▶ Prompt:
Collect the lines of the entries where "numeric" shows up.

▶ Dataset extract:
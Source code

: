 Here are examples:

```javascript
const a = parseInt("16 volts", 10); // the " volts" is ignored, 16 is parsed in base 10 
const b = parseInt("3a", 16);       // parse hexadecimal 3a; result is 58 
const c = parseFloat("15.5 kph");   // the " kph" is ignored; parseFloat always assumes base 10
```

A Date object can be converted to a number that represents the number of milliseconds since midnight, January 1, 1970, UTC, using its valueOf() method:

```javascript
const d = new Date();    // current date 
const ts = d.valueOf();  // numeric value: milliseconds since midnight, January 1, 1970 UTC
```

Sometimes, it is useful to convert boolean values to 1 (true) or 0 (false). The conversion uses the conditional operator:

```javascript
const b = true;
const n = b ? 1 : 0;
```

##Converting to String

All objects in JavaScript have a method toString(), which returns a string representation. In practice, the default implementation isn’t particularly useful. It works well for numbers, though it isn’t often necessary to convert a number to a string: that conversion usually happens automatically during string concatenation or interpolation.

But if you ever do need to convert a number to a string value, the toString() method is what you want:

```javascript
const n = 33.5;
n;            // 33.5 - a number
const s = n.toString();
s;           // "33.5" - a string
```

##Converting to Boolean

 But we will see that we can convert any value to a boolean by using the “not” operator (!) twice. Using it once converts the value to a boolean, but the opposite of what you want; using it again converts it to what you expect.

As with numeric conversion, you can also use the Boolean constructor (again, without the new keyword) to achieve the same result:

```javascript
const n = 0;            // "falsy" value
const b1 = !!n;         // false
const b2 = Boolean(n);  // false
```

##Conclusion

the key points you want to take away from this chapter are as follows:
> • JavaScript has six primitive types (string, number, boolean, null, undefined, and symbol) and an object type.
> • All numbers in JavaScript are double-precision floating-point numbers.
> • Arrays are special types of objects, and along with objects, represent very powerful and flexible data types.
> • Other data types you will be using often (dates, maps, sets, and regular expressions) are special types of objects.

▶ Response below:
const ts = d.valueOf();  // numeric value: milliseconds since midnight, January 1, 1970 UTC
As with numeric conversion, you can also use the Boolean constructor (again, without the new keyword) to achieve the same result:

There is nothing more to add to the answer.